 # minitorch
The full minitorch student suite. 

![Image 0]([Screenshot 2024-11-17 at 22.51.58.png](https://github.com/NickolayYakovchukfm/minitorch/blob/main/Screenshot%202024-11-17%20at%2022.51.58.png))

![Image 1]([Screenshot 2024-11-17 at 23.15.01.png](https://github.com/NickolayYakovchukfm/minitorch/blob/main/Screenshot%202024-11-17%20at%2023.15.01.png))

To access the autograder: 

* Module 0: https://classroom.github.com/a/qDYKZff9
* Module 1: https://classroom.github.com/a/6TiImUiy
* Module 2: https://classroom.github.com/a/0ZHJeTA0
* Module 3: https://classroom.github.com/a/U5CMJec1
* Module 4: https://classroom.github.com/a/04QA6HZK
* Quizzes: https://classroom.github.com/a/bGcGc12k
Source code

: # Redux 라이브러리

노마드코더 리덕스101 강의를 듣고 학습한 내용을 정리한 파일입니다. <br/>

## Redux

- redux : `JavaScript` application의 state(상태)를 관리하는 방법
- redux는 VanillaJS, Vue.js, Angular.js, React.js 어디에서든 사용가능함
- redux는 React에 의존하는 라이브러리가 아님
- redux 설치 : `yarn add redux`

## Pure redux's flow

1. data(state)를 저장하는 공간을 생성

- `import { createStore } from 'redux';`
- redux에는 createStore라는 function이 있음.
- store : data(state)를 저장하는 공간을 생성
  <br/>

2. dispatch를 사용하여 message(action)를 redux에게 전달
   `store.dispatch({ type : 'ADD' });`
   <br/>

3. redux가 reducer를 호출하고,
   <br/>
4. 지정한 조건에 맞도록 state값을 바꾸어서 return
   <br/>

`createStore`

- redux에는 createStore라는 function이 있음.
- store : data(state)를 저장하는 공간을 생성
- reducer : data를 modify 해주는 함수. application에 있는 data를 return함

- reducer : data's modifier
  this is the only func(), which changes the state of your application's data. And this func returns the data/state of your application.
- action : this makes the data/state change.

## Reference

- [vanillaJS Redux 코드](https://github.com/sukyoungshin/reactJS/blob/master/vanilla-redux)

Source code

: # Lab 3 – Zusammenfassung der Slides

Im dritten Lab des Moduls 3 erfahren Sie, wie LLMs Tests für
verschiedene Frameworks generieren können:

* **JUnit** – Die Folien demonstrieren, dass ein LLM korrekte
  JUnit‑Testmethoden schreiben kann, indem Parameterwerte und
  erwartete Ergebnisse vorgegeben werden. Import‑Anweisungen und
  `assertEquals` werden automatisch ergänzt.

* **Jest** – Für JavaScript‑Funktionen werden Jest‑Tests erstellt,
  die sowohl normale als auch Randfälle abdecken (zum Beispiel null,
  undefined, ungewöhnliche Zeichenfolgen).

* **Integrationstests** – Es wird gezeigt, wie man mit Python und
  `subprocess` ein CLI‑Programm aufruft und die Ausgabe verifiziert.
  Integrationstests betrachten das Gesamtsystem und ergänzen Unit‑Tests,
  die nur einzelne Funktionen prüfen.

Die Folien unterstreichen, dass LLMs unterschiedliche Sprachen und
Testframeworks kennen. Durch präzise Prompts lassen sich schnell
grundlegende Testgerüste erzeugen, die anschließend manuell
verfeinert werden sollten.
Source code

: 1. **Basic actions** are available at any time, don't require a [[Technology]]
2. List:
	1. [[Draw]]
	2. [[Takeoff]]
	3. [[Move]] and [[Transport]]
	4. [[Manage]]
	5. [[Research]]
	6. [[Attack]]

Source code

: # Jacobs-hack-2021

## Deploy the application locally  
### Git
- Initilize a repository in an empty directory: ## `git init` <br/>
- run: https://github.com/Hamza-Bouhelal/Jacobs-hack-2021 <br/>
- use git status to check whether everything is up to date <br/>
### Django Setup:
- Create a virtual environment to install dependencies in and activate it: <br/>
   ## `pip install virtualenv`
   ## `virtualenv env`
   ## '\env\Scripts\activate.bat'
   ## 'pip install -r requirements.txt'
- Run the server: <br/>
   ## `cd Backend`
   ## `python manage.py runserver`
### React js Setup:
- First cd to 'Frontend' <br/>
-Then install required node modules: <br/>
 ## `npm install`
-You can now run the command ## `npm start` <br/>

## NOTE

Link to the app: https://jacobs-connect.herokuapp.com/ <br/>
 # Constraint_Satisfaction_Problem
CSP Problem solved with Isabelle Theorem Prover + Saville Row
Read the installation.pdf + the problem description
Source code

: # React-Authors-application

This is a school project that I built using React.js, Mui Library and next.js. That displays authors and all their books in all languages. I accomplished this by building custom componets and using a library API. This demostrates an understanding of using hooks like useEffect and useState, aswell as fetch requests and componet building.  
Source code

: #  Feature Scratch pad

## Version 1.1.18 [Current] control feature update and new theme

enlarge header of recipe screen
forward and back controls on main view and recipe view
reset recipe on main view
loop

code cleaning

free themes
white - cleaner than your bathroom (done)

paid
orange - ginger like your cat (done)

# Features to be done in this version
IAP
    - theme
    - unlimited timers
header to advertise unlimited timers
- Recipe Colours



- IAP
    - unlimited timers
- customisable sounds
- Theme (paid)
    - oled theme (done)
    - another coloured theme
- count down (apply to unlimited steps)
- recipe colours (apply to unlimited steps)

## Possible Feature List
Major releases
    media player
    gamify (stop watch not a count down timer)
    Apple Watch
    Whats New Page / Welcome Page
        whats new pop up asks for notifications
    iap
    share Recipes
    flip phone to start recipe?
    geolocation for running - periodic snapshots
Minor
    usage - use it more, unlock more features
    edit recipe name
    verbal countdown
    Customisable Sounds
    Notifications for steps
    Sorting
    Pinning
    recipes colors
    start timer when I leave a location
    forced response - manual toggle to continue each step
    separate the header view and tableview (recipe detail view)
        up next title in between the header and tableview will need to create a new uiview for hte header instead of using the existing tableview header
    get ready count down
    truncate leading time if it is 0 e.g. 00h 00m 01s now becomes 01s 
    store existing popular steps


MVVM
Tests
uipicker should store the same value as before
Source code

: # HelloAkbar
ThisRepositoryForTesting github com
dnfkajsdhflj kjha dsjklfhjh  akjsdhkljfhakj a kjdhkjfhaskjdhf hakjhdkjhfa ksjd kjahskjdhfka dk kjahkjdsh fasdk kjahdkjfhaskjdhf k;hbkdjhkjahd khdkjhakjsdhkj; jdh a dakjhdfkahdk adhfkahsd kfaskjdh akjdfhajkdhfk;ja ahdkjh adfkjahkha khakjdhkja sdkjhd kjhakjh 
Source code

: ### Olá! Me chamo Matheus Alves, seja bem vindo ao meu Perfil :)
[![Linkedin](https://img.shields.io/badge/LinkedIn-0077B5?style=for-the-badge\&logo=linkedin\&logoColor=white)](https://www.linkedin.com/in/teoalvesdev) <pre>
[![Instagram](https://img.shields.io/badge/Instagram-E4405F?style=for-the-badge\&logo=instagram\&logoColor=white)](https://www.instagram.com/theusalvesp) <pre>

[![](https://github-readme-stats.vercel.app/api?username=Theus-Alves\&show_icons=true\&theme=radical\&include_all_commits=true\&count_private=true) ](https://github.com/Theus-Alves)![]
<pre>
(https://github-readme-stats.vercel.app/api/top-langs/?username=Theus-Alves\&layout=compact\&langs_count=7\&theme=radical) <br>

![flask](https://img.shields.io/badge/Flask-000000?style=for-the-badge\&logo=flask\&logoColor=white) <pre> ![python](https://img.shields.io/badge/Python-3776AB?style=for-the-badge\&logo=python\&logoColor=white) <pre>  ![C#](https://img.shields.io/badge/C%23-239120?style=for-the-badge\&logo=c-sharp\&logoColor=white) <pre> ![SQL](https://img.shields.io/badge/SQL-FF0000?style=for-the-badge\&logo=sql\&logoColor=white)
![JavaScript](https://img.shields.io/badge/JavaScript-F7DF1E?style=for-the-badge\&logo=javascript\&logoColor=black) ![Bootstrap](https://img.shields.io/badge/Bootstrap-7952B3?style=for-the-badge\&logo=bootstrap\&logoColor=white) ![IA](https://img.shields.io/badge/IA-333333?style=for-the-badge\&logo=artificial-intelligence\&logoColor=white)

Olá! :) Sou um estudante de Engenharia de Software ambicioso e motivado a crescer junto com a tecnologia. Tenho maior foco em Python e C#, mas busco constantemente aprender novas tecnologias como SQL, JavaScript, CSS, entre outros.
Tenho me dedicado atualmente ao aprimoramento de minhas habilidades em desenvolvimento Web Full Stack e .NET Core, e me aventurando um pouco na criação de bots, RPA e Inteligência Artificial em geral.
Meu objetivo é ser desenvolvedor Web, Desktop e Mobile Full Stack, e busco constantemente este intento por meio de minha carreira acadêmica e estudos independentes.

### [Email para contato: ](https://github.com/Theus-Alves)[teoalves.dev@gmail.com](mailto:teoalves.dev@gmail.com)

^^^^

= Problem =
Within the data above, pick out all lines holding the word "busco".

= Answer area =
Olá! :) Sou um estudante de Engenharia de Software ambicioso e motivado a crescer junto com a tecnologia. Tenho maior foco em Python e C#, mas busco constantemente aprender novas tecnologias como SQL, JavaScript, CSS, entre outros.
Meu objetivo é ser desenvolvedor Web, Desktop e Mobile Full Stack, e busco constantemente este intento por meio de minha carreira acadêmica e estudos independentes.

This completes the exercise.